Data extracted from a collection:
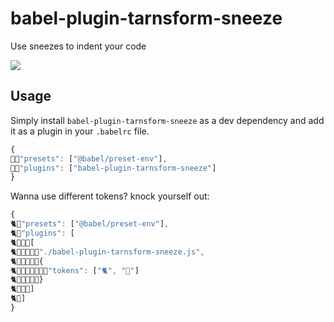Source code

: # babel-plugin-tarnsform-sneeze

Use sneezes to indent your code

<img src="https://pbs.twimg.com/media/DyO8Yh1XQAAXOr1?format=png&name=4096x4096">

## Usage

Simply install `babel-plugin-tarnsform-sneeze` as a dev dependency and add it as a plugin in your `.babelrc` file.

```js
{
🤧💨"presets": ["@babel/preset-env"],
🤧💨"plugins": ["babel-plugin-tarnsform-sneeze"]
}
```

Wanna use different tokens? knock yourself out:

```js
{
🐈💩"presets": ["@babel/preset-env"],
🐈💩"plugins": [
🐈💩💩💩[
🐈💩💩💩💩💩"./babel-plugin-tarnsform-sneeze.js",
🐈💩💩💩💩💩{
🐈💩💩💩💩💩💩💩"tokens": ["🐈", "💩"]
🐈💩💩💩💩💩}
🐈💩💩💩]
🐈💩]
}
```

INSTRUCTIONS FOR THE TASK: In the entries above, find each line with the word "plugins" and show it.

SOLUTION TO THE PROBLEM:
🤧💨"plugins": ["babel-plugin-tarnsform-sneeze"]
🐈💩"plugins": [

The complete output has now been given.